# Dependency Extraction via include/import directive

## Steps
1. Recurse through each file of source, use the imports to determine dependency relations, generate TAs
2. Save the extracted dependencies to a raw.ta file

In [6]:
# Step 1: Generate dependencies
import os

src = ".\\flink-1.17.1"
dependencies = []

def package_to_path(parent_module, package_name):
  return parent_module + package_name.replace(".", "\\") + ".java"

def process_line(file_path, line):
  # Example: 
  # line = import org.apache.flink.api.common.functions.MapFunction;
  # first need to remove the ; at end and split by space
  dependency = line.split(" ")[1].strip().replace(";", "")

  # Example:
  # file_path = .\flink-1.17.1\flink-core\src\main\java\org\apache\flink\api\common\functions\MapFunction.java
  # want to only get the parent directory up until /java/ at which point things will be scoped by package (org.apache.flink.*)
  parent_module = file_path.split("\\java\\")[0] + "\\java\\"

  # now we can convert the package to a path and add the tuple to our list
  dependency = package_to_path(parent_module, dependency)
  dependencies.append((file_path[2:].replace("\\", "/"), dependency[2:].replace("\\", "/")))

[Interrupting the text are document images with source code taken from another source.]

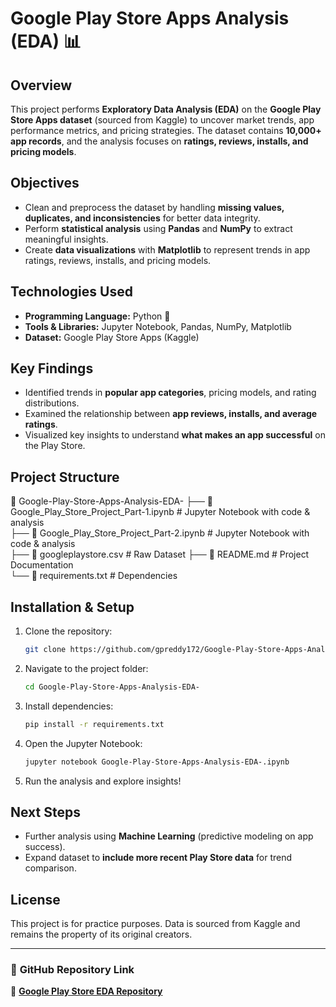 # Google Play Store Apps Analysis (EDA) 📊  

## Overview  
This project performs **Exploratory Data Analysis (EDA)** on the **Google Play Store Apps dataset** (sourced from Kaggle) to uncover market trends, app performance metrics, and pricing strategies. The dataset contains **10,000+ app records**, and the analysis focuses on **ratings, reviews, installs, and pricing models**.  

## Objectives  
- Clean and preprocess the dataset by handling **missing values, duplicates, and inconsistencies** for better data integrity.  
- Perform **statistical analysis** using **Pandas** and **NumPy** to extract meaningful insights.  
- Create **data visualizations** with **Matplotlib** to represent trends in app ratings, reviews, installs, and pricing models.  

## Technologies Used  
- **Programming Language:** Python 🐍  
- **Tools & Libraries:** Jupyter Notebook, Pandas, NumPy, Matplotlib  
- **Dataset:** Google Play Store Apps (Kaggle)  

## Key Findings  
- Identified trends in **popular app categories**, pricing models, and rating distributions.  
- Examined the relationship between **app reviews, installs, and average ratings**.  
- Visualized key insights to understand **what makes an app successful** on the Play Store.  

## Project Structure  
📂 Google-Play-Store-Apps-Analysis-EDA- 
 ├── 📄 Google_Play_Store_Project_Part-1.ipynb  # Jupyter Notebook with code & analysis  
 ├── 📄 Google_Play_Store_Project_Part-2.ipynb  # Jupyter Notebook with code & analysis   
 ├── 📄 googleplaystore.csv  # Raw Dataset
 ├── 📄 README.md  #  Project Documentation  
 └── 📄 requirements.txt  # Dependencies  

## Installation & Setup  
1. Clone the repository:  
   ```bash
   git clone https://github.com/gpreddy172/Google-Play-Store-Apps-Analysis-EDA-.git
   ```
2. Navigate to the project folder:  
   ```bash
   cd Google-Play-Store-Apps-Analysis-EDA-
   ```
3. Install dependencies:  
   ```bash
   pip install -r requirements.txt
   ```
4. Open the Jupyter Notebook:  
   ```bash
   jupyter notebook Google-Play-Store-Apps-Analysis-EDA-.ipynb
   ```
5. Run the analysis and explore insights!  

## Next Steps  
- Further analysis using **Machine Learning** (predictive modeling on app success).  
- Expand dataset to **include more recent Play Store data** for trend comparison.  

## License  
This project is for practice purposes. Data is sourced from Kaggle and remains the property of its original creators.  

---

### 🔗 **GitHub Repository Link**   
🔗 **[Google Play Store EDA Repository](https://github.com/gpreddy172/Google-Play-Store-Apps-Analysis-EDA-)**  

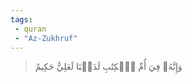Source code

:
 ```yaml
---
tags: 
 - quran 
 - "Az-Zukhruf"
---
```


> وَإِنَّهُۥ فِيٓ أُمِّ ٱلۡكِتَٰبِ لَدَيۡنَا لَعَلِيٌّ حَكِيمٌ
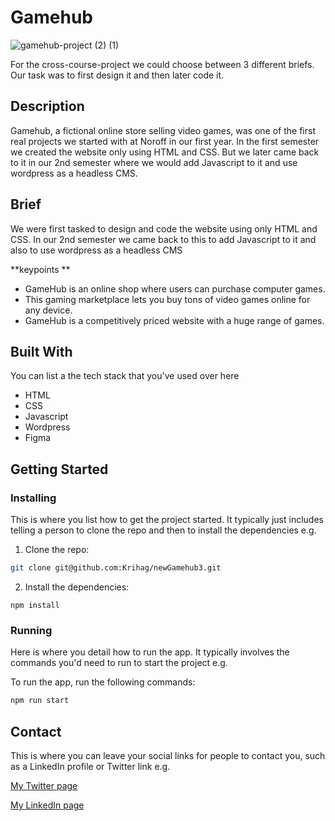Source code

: # Gamehub

![gamehub-project (2) (1)](https://github.com/Krihag/newGamehub3/assets/125972171/1acd35fe-39b0-4540-9953-1645fe5ae465)

For the cross-course-project we could choose between 3 different briefs. Our task was to first design it and then later code it.

## Description

Gamehub, a fictional online store selling video games, was one of the first real projects we started with at Noroff in our first year. In the first semester we created the website only using HTML and CSS. But we later came back to it in our 2nd semester where we would add Javascript to it and use wordpress as a headless CMS.


## Brief 

We were first tasked to design and code the website using only HTML and CSS. In our 2nd semester we came back to this to add Javascript to it and also to use wordpress as a headless CMS

**keypoints **
- GameHub is an online shop where users can purchase computer games. 
- This gaming marketplace lets you buy tons of video games online for any device.
- GameHub is a competitively priced website with a huge range of games.


## Built With

You can list a the tech stack that you've used over here

- HTML
- CSS
- Javascript
- Wordpress
- Figma

## Getting Started

### Installing

This is where you list how to get the project started. It typically just includes telling a person to clone the repo and then to install the dependencies e.g.

1. Clone the repo:

```bash
git clone git@github.com:Krihag/newGamehub3.git
```

2. Install the dependencies:

```
npm install
```

### Running

Here is where you detail how to run the app. It typically involves the commands you'd need to run to start the project e.g.

To run the app, run the following commands:

```bash
npm run start
```


## Contact

This is where you can leave your social links for people to contact you, such as a LinkedIn profile or Twitter link e.g.

[My Twitter page](www.twitter.com)

[My LinkedIn page](www.linkedin.com)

def process_file(file_path):
  with open(file_path, "r", encoding="utf-8") as f:
    lines = f.readlines()
    for line in lines:
        if not line.startswith("import") or not "org.apache.flink" in line:
          continue

        if "static" in line: 
          line.replace("static", "")

        process_line(file_path, line)


def generate_dependencies():
  for dir_path, _, file_names in os.walk(src):
    for file_name in file_names:
      if file_name.endswith(".java"):
        process_file(dir_path + "\\" + file_name)


generate_dependencies()
limit = 15 

# print out the dependencies to verify they are correct
for file_path, dependency in dependencies:
  print(file_path + " -> " + dependency)

  limit -= 1
  if limit == 0:
    break

print(f"Size: {len(dependencies)}")


flink-1.17.1/flink-annotations/src/main/java/org/apache/flink/FlinkVersion.java -> flink-1.17.1/flink-annotations/src/main/java/org/apache/flink/annotation/Public.java
flink-1.17.1/flink-annotations/src/main/java/org/apache/flink/annotation/docs/ConfigGroup.java -> flink-1.17.1/flink-annotations/src/main/java/org/apache/flink/annotation/Internal.java
flink-1.17.1/flink-annotations/src/main/java/org/apache/flink/annotation/docs/ConfigGroups.java -> flink-1.17.1/flink-annotations/src/main/java/org/apache/flink/annotation/Internal.java
flink-1.17.1/flink-annotations/src/main/java/org/apache/flink/annotation/docs/Documentation.java -> flink-1.17.1/flink-annotations/src/main/java/org/apache/flink/annotation/Internal.java
flink-1.17.1/flink-architecture-tests/flink-architecture-tests-base/src/main/java/org/apache/flink/architecture/common/Conditions.java -> flink-1.17.1/flink-architecture-tests/flink-architecture-tests-base/src/main/java/static.java
flink-1.17.1/flink-architecture-tests/flin

In [7]:
# Step 2: Generate the raw.ta file
raw_ta_output = "./source_raw_ta/import_dependencies.raw.ta"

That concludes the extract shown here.